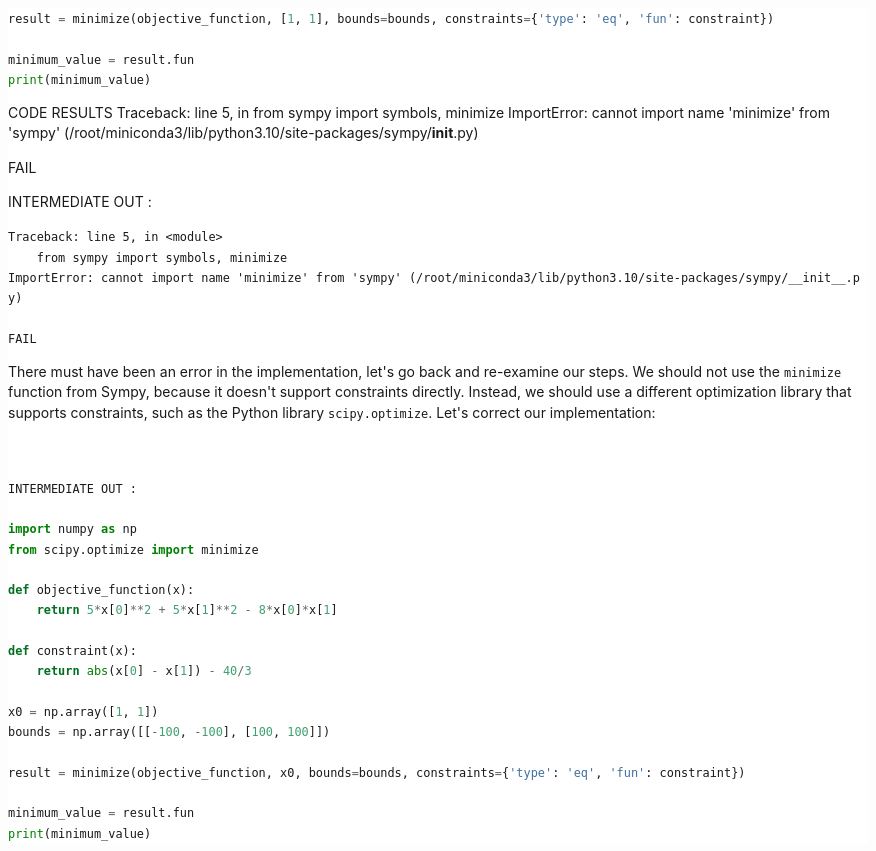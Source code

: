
 ```python
result = minimize(objective_function, [1, 1], bounds=bounds, constraints={'type': 'eq', 'fun': constraint})

minimum_value = result.fun
print(minimum_value)
```

CODE RESULTS Traceback: line 5, in <module>
    from sympy import symbols, minimize
ImportError: cannot import name 'minimize' from 'sympy' (/root/miniconda3/lib/python3.10/site-packages/sympy/__init__.py)

FAIL


INTERMEDIATE OUT :
```output
Traceback: line 5, in <module>
    from sympy import symbols, minimize
ImportError: cannot import name 'minimize' from 'sympy' (/root/miniconda3/lib/python3.10/site-packages/sympy/__init__.py)

FAIL

```

There must have been an error in the implementation, let's go back and re-examine our steps. We should not use the `minimize` function from Sympy, because it doesn't support constraints directly. Instead, we should use a different optimization library that supports constraints, such as the Python library `scipy.optimize`. Let's correct our implementation:

```python


INTERMEDIATE OUT :

import numpy as np
from scipy.optimize import minimize

def objective_function(x):
    return 5*x[0]**2 + 5*x[1]**2 - 8*x[0]*x[1]

def constraint(x):
    return abs(x[0] - x[1]) - 40/3

x0 = np.array([1, 1])
bounds = np.array([[-100, -100], [100, 100]])

result = minimize(objective_function, x0, bounds=bounds, constraints={'type': 'eq', 'fun': constraint})

minimum_value = result.fun
print(minimum_value)
```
* * *
The answer is each line in which the word "array" occurs, copied from the material above.

x0 = np.array([1, 1])
bounds = np.array([[-100, -100], [100, 100]])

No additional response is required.